INSTRUCTIONS TO FOLLOW
Scan each line of the records for the word "string" and extract the ones that have it.

Excerpts from a dataset:
========================

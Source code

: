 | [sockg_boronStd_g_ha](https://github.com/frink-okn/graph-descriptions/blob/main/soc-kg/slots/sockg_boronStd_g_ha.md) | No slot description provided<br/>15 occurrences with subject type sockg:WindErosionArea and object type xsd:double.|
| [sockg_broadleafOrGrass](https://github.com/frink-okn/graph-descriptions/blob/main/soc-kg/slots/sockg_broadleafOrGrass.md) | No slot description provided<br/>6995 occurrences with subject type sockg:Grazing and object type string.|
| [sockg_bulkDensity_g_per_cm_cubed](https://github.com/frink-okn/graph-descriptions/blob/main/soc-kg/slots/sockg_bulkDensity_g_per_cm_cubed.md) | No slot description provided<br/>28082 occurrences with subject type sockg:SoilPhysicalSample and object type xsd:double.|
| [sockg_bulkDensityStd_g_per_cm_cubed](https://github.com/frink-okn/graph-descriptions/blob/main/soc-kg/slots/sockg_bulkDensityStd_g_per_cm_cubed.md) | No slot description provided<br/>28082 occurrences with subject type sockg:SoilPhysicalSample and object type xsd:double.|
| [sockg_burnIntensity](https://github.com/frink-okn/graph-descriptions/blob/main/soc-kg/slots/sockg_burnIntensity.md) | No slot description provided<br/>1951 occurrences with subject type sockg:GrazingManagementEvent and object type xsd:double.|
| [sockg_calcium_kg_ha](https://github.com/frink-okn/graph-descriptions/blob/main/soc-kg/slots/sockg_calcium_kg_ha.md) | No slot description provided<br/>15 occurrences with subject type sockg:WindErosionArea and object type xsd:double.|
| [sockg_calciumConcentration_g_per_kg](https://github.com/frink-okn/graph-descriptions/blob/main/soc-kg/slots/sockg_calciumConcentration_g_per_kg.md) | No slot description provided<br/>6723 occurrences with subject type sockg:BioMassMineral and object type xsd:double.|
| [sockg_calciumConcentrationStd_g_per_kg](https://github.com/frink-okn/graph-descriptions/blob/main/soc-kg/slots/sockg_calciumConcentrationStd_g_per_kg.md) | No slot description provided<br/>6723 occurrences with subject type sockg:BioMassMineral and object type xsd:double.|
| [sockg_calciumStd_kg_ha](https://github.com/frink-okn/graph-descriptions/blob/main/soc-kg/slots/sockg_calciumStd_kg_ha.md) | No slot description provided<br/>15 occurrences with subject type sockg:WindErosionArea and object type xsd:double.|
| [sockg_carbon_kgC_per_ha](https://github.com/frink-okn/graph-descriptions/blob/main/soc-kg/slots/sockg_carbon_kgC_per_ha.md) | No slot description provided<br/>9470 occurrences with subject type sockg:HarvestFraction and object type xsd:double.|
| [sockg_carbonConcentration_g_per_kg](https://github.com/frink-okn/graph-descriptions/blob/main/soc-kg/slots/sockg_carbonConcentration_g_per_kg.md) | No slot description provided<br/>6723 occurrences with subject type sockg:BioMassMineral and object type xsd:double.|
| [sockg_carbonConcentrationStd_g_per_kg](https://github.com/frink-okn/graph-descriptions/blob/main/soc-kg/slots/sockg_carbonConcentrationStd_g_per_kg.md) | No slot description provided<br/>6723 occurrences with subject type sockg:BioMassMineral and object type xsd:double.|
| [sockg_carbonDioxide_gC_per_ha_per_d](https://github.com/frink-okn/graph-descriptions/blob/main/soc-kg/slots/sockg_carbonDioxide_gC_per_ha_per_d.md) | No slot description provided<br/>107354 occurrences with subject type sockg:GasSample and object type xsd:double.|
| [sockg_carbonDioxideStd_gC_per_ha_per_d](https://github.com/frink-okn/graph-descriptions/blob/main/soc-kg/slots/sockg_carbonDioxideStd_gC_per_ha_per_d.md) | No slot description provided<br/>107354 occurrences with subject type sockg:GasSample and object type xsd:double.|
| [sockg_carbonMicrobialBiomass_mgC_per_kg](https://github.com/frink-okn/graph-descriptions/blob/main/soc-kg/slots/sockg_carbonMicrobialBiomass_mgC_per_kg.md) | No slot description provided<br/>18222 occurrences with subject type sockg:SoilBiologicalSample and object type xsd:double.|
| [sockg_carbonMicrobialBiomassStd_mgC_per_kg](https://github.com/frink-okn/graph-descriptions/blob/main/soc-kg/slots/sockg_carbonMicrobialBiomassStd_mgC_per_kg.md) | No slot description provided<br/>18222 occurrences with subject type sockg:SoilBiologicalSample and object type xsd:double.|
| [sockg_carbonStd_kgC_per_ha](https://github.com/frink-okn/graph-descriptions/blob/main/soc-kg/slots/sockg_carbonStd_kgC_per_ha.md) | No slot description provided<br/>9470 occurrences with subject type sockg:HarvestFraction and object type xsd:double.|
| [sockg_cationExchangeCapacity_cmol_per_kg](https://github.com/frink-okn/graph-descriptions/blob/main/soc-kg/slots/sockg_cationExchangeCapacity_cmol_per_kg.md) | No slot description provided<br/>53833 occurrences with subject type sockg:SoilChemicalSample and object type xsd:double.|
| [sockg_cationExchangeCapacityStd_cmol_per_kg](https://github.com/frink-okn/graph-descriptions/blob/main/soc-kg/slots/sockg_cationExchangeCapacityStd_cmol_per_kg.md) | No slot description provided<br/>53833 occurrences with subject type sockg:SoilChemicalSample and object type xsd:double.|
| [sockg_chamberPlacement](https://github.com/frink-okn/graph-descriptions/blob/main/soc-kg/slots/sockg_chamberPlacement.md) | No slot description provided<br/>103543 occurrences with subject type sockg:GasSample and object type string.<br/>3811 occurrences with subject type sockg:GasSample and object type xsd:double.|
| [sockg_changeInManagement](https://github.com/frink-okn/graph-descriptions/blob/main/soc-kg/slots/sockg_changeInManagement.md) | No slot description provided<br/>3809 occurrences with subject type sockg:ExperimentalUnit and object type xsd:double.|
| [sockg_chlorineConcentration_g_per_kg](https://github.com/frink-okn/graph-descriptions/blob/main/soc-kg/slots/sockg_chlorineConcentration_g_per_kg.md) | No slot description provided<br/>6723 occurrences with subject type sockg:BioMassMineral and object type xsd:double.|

========================

ANSWER
| [sockg_broadleafOrGrass](https://github.com/frink-okn/graph-descriptions/blob/main/soc-kg/slots/sockg_broadleafOrGrass.md) | No slot description provided<br/>6995 occurrences with subject type sockg:Grazing and object type string.|
| [sockg_chamberPlacement](https://github.com/frink-okn/graph-descriptions/blob/main/soc-kg/slots/sockg_chamberPlacement.md) | No slot description provided<br/>103543 occurrences with subject type sockg:GasSample and object type string.<br/>3811 occurrences with subject type sockg:GasSample and object type xsd:double.|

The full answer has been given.